The question comes regularly, not only in big, career-making decisions, but in small ones too.
'What do you want to do tonight?', is a question my husband and I ask each other often.
'What should I do about this situation?'
'What do I want to do today?'
'What do I want my life to look like?'
Sometimes the question looks a little different, as in, 'What do I want to be when I grow up?'. That seems to be more a question children ask themselves as they play...or at least I, my siblings and neighbors did when we were kids. 'I want to be a fireman!', 'I want to be a nurse!', 'I want to be a teacher!', we'd say. Our choices of what we wanted to be in life were mostly limited to fireman, nurse or teacher.
This question varies in situations and circumstances, but it seems to always be some version of, 'What do I want to do?'.
But what if the question was different?
What if, instead of, 'What do I want to do in life?' we asked ourselves, 'WHO do I want to BE?'
This goes beyond the childhood playtime question of wanting to 'be' a fireman, nurse or teacher.
This question, 'Who do I want to be', popped into my head yesterday after a long day at work. I had been struggling with a mild migraine for two days and I felt stressed and anxious and tired, looking forward to a day 'off' today (Off in quotation marks because I always have something to do).
'This is not how I want to live my life,' I thought.

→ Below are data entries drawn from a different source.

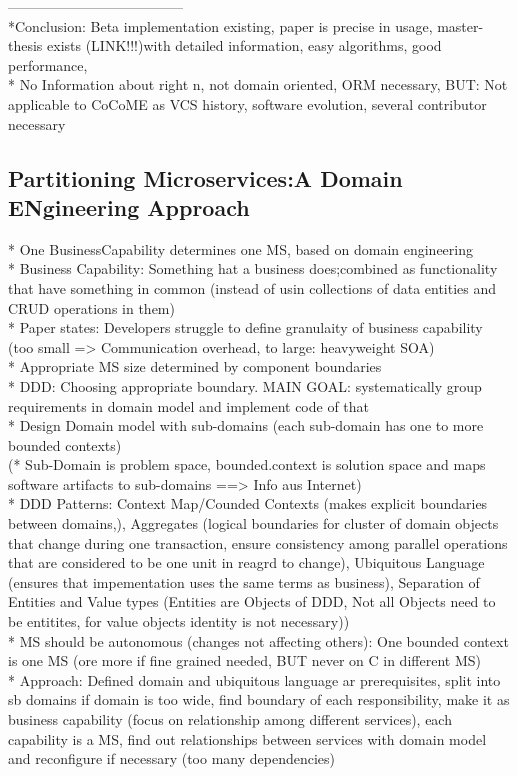 --------------------------------------\\
*Conclusion: Beta implementation existing, paper is precise in usage, master-thesis exists (LINK!!!)with detailed information, easy algorithms, good performance, \\
* No Information about right n, not domain oriented, ORM necessary,
BUT: Not applicable to CoCoME as VCS history, software evolution, several contributor necessary\\



\subsection{Partitioning Microservices:A Domain ENgineering Approach}

* One BusinessCapability determines one MS, based on domain engineering\\
* Business Capability: Something hat a business does;combined as functionality that have something in common (instead of usin collections of data entities and CRUD operations in them)\\
* Paper states: Developers struggle to define granulaity of business capability (too small => Communication overhead, to large: heavyweight SOA)\\
* Appropriate MS size determined by component boundaries\\
* DDD: Choosing appropriate boundary. MAIN GOAL: systematically group requirements in domain model and implement code  of that\\
* Design Domain model with sub-domains (each sub-domain has one to more bounded contexts)\\
(* Sub-Domain is problem space, bounded.context is solution space and maps software artifacts to sub-domains ==> Info aus Internet)\\
* DDD Patterns: Context Map/Counded Contexts (makes explicit boundaries between domains,), Aggregates (logical boundaries for cluster of domain objects that change during one transaction, ensure consistency among parallel operations that are considered to be one unit in reagrd to change), Ubiquitous Language (ensures that impementation uses the same terms as business), Separation of Entities and Value types (Entities are Objects of DDD, Not all Objects need to be entitites, for value objects identity is not necessary))\\
* MS should be autonomous (changes not affecting others): One bounded context is one MS (ore more if fine grained needed, BUT never on C in different MS)\\
* Approach: Defined domain and ubiquitous language ar prerequisites, split into sb domains if domain is too wide, find boundary of each responsibility, make it as business capability (focus on relationship among different services), each capability is a MS, find out relationships between services with domain model and reconfigure if necessary (too many dependencies)\\


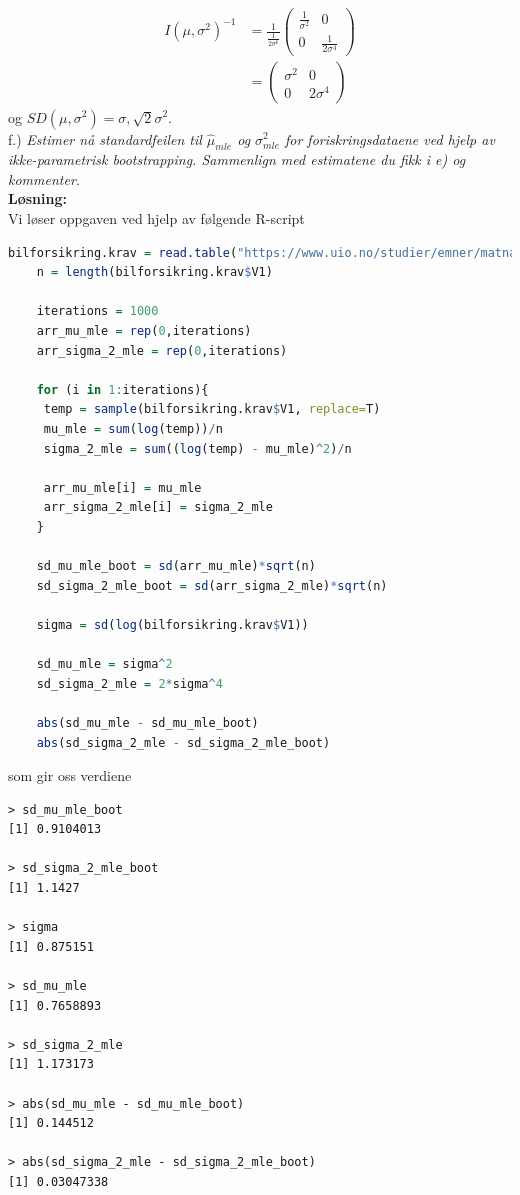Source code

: \documentclass[12pt,
               a4paper,
               article,
               oneside,
               oldfontcommands,
               norsk]{memoir}
\begin{document}
\begin{align*}
    I(\mu, \sigma^2)^{-1} &= \frac{1}{\frac{1}{2 \sigma^6}} 
    \begin{pmatrix}
        \frac{1}{\sigma^2} & 0\\[3pt]
        0 & \frac{1}{2 \sigma^4}
    \end{pmatrix}\\[7pt]
    &=  \begin{pmatrix}
       \sigma^2 & 0\\[3pt]
        0 & 2 \sigma^4
    \end{pmatrix}
\end{align*}
og $SD(\mu, \sigma^2) = \sigma, \sqrt{2}\sigma^2$. \vspace{4mm}\\ 
f.) \emph{Estimer nå standardfeilen til $\hat{\mu}_{mle}$ og $\sigma^2_{mle}$ for foriskringsdataene ved hjelp av ikke-parametrisk bootstrapping. Sammenlign med estimatene du fikk i e) og kommenter.
}\vspace{3mm}\\
\textbf{Løsning:}\vspace{3mm}\\
Vi løser oppgaven ved hjelp av følgende R-script \vspace{4mm}\\
\begin{lstlisting}[language=R]
    bilforsikring.krav = read.table("https://www.uio.no/studier/emner/matnat/math/STK1110/data/forsikringskrav.txt")
    n = length(bilforsikring.krav$V1)
    
    iterations = 1000
    arr_mu_mle = rep(0,iterations)
    arr_sigma_2_mle = rep(0,iterations)
    
    for (i in 1:iterations){
     temp = sample(bilforsikring.krav$V1, replace=T)  
     mu_mle = sum(log(temp))/n
     sigma_2_mle = sum((log(temp) - mu_mle)^2)/n 
     
     arr_mu_mle[i] = mu_mle
     arr_sigma_2_mle[i] = sigma_2_mle
    }
    
    sd_mu_mle_boot = sd(arr_mu_mle)*sqrt(n)
    sd_sigma_2_mle_boot = sd(arr_sigma_2_mle)*sqrt(n)
    
    sigma = sd(log(bilforsikring.krav$V1))
    
    sd_mu_mle = sigma^2
    sd_sigma_2_mle = 2*sigma^4
    
    abs(sd_mu_mle - sd_mu_mle_boot)
    abs(sd_sigma_2_mle - sd_sigma_2_mle_boot)
\end{lstlisting}
som gir oss verdiene 
\begin{verbatim}
> sd_mu_mle_boot
[1] 0.9104013

> sd_sigma_2_mle_boot
[1] 1.1427

> sigma
[1] 0.875151

> sd_mu_mle
[1] 0.7658893

> sd_sigma_2_mle
[1] 1.173173

> abs(sd_mu_mle - sd_mu_mle_boot)
[1] 0.144512

> abs(sd_sigma_2_mle - sd_sigma_2_mle_boot)
[1] 0.03047338
\end{verbatim}
\end{document}
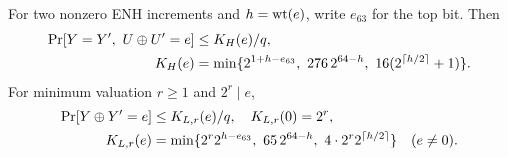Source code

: \begin{lemma}\label{lem:target}
For two nonzero ENH increments and $h=\wt(e)$, write $e_{63}$ for the top bit. Then
\begin{align}
 \Prb[Y=Y',\ U\xor U'=e]&\le K_H(e)/q,\nonumber\\
 K_H(e)&=\min\{2^{1+h-e_{63}},\ 276\,2^{64-h},\ 16(2^{\ceil{h/2}}+1)\}.\label{eq:KH}
\end{align}
For minimum valuation $r\ge1$ and $2^r\mid e$,
\begin{align}
 \Prb[Y\xor Y'=e]&\le K_{L,r}(e)/q,\quad K_{L,r}(0)=2^r,\nonumber\\
 K_{L,r}(e)&=\min\{2^r2^{h-e_{63}},\ 65\,2^{64-h},\ 4\cdot2^r2^{\ceil{h/2}}\}\quad(e\ne0).\label{eq:KL}
\end{align}
\end{lemma}
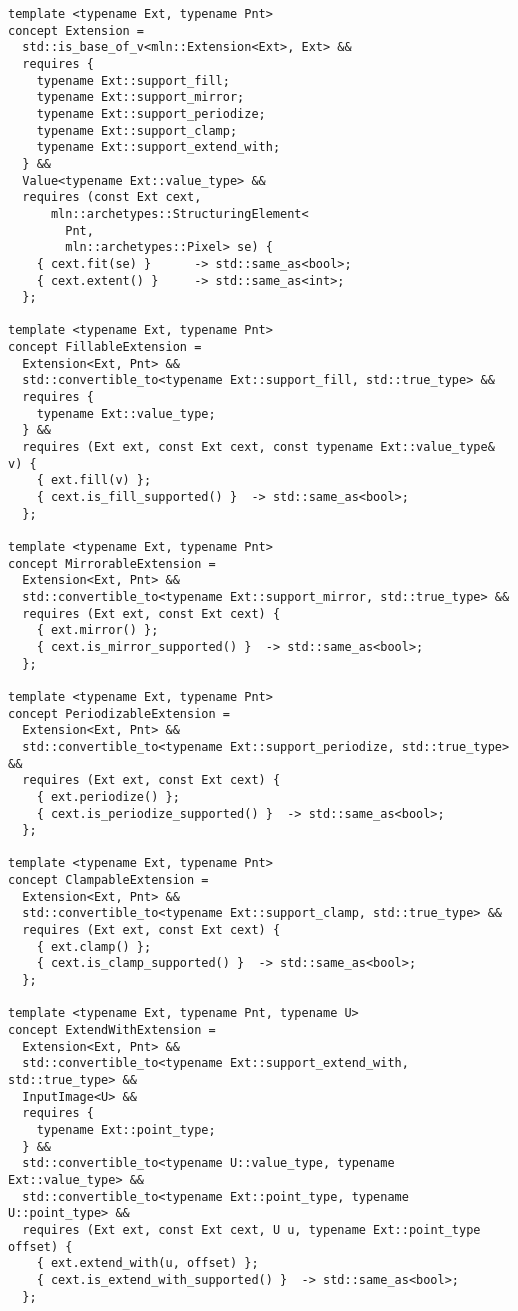 \begin{verbatim}
template <typename Ext, typename Pnt>
concept Extension =
  std::is_base_of_v<mln::Extension<Ext>, Ext> &&
  requires {
    typename Ext::support_fill;
    typename Ext::support_mirror;
    typename Ext::support_periodize;
    typename Ext::support_clamp;
    typename Ext::support_extend_with;
  } &&
  Value<typename Ext::value_type> &&
  requires (const Ext cext,
      mln::archetypes::StructuringElement<
        Pnt,
        mln::archetypes::Pixel> se) {
    { cext.fit(se) }      -> std::same_as<bool>;
    { cext.extent() }     -> std::same_as<int>;
  };

template <typename Ext, typename Pnt>
concept FillableExtension =
  Extension<Ext, Pnt> &&
  std::convertible_to<typename Ext::support_fill, std::true_type> &&
  requires {
    typename Ext::value_type;
  } &&
  requires (Ext ext, const Ext cext, const typename Ext::value_type& v) {
    { ext.fill(v) };
    { cext.is_fill_supported() }  -> std::same_as<bool>;
  };

template <typename Ext, typename Pnt>
concept MirrorableExtension =
  Extension<Ext, Pnt> &&
  std::convertible_to<typename Ext::support_mirror, std::true_type> &&
  requires (Ext ext, const Ext cext) {
    { ext.mirror() };
    { cext.is_mirror_supported() }  -> std::same_as<bool>;
  };

template <typename Ext, typename Pnt>
concept PeriodizableExtension =
  Extension<Ext, Pnt> &&
  std::convertible_to<typename Ext::support_periodize, std::true_type> &&
  requires (Ext ext, const Ext cext) {
    { ext.periodize() };
    { cext.is_periodize_supported() }  -> std::same_as<bool>;
  };

template <typename Ext, typename Pnt>
concept ClampableExtension =
  Extension<Ext, Pnt> &&
  std::convertible_to<typename Ext::support_clamp, std::true_type> &&
  requires (Ext ext, const Ext cext) {
    { ext.clamp() };
    { cext.is_clamp_supported() }  -> std::same_as<bool>;
  };

template <typename Ext, typename Pnt, typename U>
concept ExtendWithExtension =
  Extension<Ext, Pnt> &&
  std::convertible_to<typename Ext::support_extend_with, std::true_type> &&
  InputImage<U> &&
  requires {
    typename Ext::point_type;
  } &&
  std::convertible_to<typename U::value_type, typename Ext::value_type> &&
  std::convertible_to<typename Ext::point_type, typename U::point_type> &&
  requires (Ext ext, const Ext cext, U u, typename Ext::point_type offset) {
    { ext.extend_with(u, offset) };
    { cext.is_extend_with_supported() }  -> std::same_as<bool>;
  };
\end{verbatim}

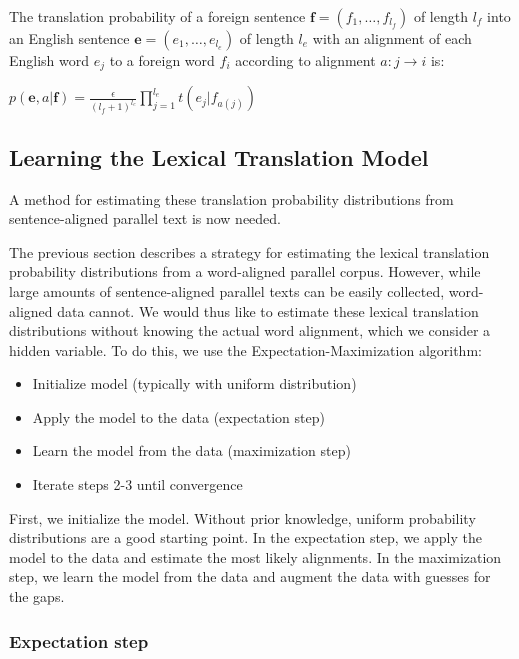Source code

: \documentclass[11pt]{report}
\theoremstyle{plain}
\begin{document}
{The translation probability of a foreign sentence
$\textbf{f}=(f_1,\dots,f_{l_f})$ of length $l_f$ into an English
sentence $\textbf{e}=(e_1,\dots, e_{l_e})$ of length $l_e$ with an
alignment of each English word $e_j$ to a foreign word $f_i$
according to alignment $a:j \rightarrow i$ is:

\begin{center}
$p(\textbf{e},a|\textbf{f}) = \frac{\epsilon}{(l_f +
1)^{l_e}}\prod_{j=1}^{l_e} t(e_j|f_{a(j)})$
\end{center}


\subsection{Learning the Lexical Translation Model}

A method for estimating these translation probability distributions
from sentence-aligned parallel text is now needed.

The previous section describes a strategy for estimating the lexical
translation probability distributions from a word-aligned parallel
corpus. However, while large amounts of sentence-aligned parallel
texts can be easily collected, word-aligned data cannot. We would
thus like to estimate these lexical translation distributions
without knowing the actual word alignment, which we consider a
hidden variable. To do this, we use the Expectation-Maximization
algorithm:
\vspace{-3pt}
{
\begin{itemize} \itemsep=-3pt
\item{Initialize model (typically with uniform distribution)}
\item{Apply the model to the data (expectation step)}
\item{Learn the model from the data (maximization step)}
\item{Iterate steps 2-3 until convergence}
\end{itemize}
}

First, we initialize the model. Without prior knowledge, uniform
probability distributions are a good starting point. In the
expectation step, we apply the model to the data and estimate the
most likely alignments. In the maximization step, we learn the model
from the data and augment the data with guesses for the gaps.

\subsubsection{Expectation step}

}
\end{document}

Oftentimes I feel angry inside, or stressed, or tired, or run down, or really just not enjoying my life. I feel ticked off about this or that or the other, I feel annoyed at this person or that person, I have a hard time sleeping so I'm not getting the rest I need to feel calm during the day, I feel selfish, I feel I judge people too much, or I don't want to go to work, or I wish this or that in my life were different. Maybe you can relate??
But I don't want to live this way.
I don't want to live stressed, or angry, or mad, or judgy or caught up in the doing, doing, doing...always...doing...
WHO do I want to BE?
I want to be someone who is kind, loving, generous, compassionate, calm, confident. I want to be someone who enjoys the nuances of every day living, with all the ins and outs and surprises that comes with each day. I want to be someone who enjoys the sunset with my husband, who stops and listens when others are talking, to really hear and understand. I want to be someone who gives, someone who makes others feel comfortable. I want to be someone who celebrates others, who loves others around me.
WHO do I want to BE?
HOW do I want to live my life?
As I think about my life, as I become gradually older and I think about the future...who do I want to be in ten, twenty or thirty years? How do I want to live my life?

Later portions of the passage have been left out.